Wednesday, May 20, 2009

Bone Song

Perhaps it is just coincidence, but I seem to be on a run of world-building novels of late. Bone Song, by John Meaney, offers a fascinating world for exploration with very little explanation of how it got to be that way or ho it actually works. The unnamed country on this unnamed world uses necro-energy from the dead as its primary power source. Detective Donal Riordan walks us through this world in a fairly noir fashion through the first quarter of the book, as he pursues the goal of protecting an opera singer from a conspiracy of killers. As he prepares for The Diva's visit (yes, that's what everyone calls her), we watch him wander through the unnamed city and talk to its elite. We discover that rather than elevators, for example, wraiths pick up and lift or lower passengers up and down shafts. When Riordan goes to a power plant to talk to a bigwig about his plans to protect the Diva, he is given a tour of the engines that run the city; we learn that the generators draw the energy of the dead from their bones and that energy is somehow converted to the power to run the city.

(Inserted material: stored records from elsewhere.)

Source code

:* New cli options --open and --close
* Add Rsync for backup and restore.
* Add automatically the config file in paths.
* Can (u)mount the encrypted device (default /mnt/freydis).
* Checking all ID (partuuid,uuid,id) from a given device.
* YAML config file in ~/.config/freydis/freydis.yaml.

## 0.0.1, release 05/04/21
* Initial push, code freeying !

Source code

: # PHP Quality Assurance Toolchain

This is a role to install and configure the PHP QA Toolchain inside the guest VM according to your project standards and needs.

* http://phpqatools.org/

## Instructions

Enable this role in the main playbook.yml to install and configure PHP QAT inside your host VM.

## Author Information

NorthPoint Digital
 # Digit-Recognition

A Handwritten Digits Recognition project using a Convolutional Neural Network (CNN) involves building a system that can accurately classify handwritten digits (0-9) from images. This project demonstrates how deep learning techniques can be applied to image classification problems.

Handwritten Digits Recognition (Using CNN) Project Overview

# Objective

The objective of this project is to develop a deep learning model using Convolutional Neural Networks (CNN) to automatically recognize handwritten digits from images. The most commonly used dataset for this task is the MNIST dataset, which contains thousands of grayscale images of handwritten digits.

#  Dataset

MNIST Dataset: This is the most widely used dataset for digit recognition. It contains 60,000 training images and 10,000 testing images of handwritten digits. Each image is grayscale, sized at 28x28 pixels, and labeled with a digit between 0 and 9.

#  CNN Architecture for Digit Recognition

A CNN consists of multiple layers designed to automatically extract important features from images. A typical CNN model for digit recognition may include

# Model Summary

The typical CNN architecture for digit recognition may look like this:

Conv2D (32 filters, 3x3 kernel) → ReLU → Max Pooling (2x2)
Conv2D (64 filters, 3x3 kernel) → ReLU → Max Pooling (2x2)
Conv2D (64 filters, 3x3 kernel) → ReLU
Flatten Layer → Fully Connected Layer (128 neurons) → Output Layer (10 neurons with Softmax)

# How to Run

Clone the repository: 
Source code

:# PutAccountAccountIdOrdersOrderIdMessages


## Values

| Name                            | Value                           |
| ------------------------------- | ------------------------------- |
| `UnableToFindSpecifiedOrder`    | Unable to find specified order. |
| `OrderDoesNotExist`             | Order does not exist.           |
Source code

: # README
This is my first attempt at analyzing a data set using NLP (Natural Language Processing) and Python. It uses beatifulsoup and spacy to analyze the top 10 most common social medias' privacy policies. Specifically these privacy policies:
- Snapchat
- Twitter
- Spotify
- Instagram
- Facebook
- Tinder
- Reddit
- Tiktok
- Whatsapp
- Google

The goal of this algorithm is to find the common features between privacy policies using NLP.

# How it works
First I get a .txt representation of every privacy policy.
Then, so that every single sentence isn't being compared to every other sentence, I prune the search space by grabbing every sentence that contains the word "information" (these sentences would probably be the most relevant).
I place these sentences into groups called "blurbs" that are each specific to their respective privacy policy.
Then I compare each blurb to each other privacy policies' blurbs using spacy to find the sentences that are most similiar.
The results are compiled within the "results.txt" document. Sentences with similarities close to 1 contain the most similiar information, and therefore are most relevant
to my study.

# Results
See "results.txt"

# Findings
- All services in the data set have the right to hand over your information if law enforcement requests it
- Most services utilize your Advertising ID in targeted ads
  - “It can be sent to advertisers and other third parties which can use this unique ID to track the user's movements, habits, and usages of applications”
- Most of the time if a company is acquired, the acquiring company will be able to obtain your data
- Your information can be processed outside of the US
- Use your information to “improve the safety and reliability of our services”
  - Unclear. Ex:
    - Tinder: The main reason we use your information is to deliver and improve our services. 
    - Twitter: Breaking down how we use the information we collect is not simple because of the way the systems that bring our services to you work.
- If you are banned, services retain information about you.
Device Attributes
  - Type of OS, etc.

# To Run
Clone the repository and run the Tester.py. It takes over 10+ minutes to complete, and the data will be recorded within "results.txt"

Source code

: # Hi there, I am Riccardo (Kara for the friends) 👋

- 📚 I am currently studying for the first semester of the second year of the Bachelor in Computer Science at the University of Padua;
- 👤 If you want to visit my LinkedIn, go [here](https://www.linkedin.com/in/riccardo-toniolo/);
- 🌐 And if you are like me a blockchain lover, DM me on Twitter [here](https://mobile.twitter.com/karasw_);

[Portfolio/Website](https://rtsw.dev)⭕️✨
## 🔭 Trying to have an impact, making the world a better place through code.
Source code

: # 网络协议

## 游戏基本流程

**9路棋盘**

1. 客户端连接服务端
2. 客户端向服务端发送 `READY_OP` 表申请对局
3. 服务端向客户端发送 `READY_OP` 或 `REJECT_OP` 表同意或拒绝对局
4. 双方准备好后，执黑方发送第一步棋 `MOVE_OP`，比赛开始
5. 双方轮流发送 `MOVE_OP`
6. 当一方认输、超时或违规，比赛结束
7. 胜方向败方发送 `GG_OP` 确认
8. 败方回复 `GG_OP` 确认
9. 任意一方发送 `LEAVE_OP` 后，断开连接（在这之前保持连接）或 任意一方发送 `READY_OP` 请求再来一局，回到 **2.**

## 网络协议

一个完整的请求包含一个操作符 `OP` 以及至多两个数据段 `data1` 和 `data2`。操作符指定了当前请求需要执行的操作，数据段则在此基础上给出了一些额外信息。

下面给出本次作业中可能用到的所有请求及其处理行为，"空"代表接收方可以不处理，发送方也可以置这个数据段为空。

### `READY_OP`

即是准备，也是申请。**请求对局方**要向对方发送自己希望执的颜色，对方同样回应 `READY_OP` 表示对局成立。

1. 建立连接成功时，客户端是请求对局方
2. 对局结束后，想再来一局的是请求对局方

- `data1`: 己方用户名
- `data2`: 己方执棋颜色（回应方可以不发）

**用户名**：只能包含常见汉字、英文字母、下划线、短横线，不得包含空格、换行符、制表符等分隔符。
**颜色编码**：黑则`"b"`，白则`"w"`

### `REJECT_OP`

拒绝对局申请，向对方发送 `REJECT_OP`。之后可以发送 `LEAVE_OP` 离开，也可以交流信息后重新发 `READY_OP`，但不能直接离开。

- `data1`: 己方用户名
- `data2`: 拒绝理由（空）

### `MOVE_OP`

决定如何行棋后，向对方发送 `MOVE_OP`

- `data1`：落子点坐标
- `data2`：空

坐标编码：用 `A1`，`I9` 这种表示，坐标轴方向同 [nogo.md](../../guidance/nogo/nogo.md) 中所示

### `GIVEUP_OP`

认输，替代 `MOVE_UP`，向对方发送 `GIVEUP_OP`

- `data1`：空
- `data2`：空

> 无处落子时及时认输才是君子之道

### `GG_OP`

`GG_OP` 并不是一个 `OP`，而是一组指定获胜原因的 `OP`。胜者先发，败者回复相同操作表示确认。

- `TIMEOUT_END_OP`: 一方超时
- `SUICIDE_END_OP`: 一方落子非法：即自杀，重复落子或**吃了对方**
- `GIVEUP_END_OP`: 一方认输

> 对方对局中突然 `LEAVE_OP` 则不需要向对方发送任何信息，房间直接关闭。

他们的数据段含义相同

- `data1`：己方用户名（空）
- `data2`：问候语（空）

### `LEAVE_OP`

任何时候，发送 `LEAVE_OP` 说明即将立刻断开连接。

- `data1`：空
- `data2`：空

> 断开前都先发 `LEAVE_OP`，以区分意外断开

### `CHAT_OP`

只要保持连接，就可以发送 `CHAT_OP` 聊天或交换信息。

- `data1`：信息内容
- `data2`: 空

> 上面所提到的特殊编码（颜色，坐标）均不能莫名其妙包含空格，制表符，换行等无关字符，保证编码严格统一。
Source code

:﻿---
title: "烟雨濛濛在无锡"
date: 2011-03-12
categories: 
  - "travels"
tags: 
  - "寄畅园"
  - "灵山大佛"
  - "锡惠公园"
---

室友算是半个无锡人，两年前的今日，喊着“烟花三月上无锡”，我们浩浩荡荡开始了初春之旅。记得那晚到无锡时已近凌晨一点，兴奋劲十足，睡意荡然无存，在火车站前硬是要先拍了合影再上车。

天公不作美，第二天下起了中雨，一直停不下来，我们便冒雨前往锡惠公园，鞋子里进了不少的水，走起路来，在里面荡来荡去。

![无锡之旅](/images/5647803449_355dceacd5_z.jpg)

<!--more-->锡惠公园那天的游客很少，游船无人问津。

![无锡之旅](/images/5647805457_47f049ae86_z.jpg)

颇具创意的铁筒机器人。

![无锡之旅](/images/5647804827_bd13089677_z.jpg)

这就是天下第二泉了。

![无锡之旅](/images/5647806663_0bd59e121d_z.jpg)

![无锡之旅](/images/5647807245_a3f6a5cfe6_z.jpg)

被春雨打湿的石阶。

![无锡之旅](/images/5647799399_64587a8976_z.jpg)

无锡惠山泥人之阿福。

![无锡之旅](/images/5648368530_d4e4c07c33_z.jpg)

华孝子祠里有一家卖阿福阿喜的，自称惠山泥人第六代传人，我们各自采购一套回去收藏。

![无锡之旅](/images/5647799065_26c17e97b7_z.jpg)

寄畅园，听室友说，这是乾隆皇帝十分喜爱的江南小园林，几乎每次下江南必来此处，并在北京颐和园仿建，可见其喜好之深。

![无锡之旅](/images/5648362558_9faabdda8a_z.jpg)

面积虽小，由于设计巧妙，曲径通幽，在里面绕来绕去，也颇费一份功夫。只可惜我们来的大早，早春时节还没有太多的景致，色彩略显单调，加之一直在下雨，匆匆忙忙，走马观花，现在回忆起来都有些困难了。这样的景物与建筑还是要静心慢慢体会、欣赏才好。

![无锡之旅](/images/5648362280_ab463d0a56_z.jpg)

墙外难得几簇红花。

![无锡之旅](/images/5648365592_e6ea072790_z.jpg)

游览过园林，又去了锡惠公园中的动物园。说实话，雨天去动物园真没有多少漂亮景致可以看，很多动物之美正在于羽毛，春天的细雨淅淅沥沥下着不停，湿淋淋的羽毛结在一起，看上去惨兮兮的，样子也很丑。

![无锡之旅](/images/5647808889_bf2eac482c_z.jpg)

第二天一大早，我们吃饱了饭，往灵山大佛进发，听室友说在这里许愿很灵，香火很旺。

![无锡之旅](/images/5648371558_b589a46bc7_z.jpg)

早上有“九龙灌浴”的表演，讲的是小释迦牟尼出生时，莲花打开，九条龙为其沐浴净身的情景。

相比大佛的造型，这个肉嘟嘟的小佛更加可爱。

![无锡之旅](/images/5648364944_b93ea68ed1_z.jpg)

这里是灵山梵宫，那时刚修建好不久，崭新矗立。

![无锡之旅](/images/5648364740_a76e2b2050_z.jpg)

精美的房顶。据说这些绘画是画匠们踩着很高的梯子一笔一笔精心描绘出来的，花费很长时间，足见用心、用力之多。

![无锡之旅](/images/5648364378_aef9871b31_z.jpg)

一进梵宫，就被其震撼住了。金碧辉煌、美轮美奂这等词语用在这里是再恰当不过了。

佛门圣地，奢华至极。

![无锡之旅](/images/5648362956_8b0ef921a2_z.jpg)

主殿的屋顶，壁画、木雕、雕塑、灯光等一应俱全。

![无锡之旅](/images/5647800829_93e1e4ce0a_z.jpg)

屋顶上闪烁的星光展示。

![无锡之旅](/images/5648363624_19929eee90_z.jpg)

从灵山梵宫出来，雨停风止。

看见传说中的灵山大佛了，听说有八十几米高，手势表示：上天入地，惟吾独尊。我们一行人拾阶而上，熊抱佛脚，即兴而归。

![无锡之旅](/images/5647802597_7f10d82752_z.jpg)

It poses an interesting chicken-and-egg question, since Meaney also takes the time to describe the city in its gothic darkness and the sort of guilty self-aware pall that hangs over the city as its inhabitants go through what would otherwise appear to be a normal urban life. Riordan jogs daily…through crypts and catacombs underneath the city streets. Buildings are protected by sentinels…near-sentient wolves that recognize threats and act on them. Meaney takes the time to describe the details and then subtly change them so that everything takes on a macabre cast. Even Riordan is somewhat spooked by the setting he lives in.

But after the set-up of the novel, and after Riordan's mission goes astonishingly wrong, the novel moves from a noir-ish tone to one of police procedural. Riordan is picked up by a task force investigating similar crimes, and it is there he meets his new commander, Laura Steele, an achingly beautiful woman he immediately falls in love with, only to find out after he consummates his passion with her that she is a zombie. The passion between them is fierce and so we are that much more taken aback when he discovers that Steele is really dead but kept alive through magical/mechanical means. Meanwhile, the various members of the task force spread out through the city to pursue their own facets of the case. The setting remains otherworldly, and the reader is given more tantalizing hints about this world through the different viewpoints, but the movement of the novel is one of a conspiracy theory being played out.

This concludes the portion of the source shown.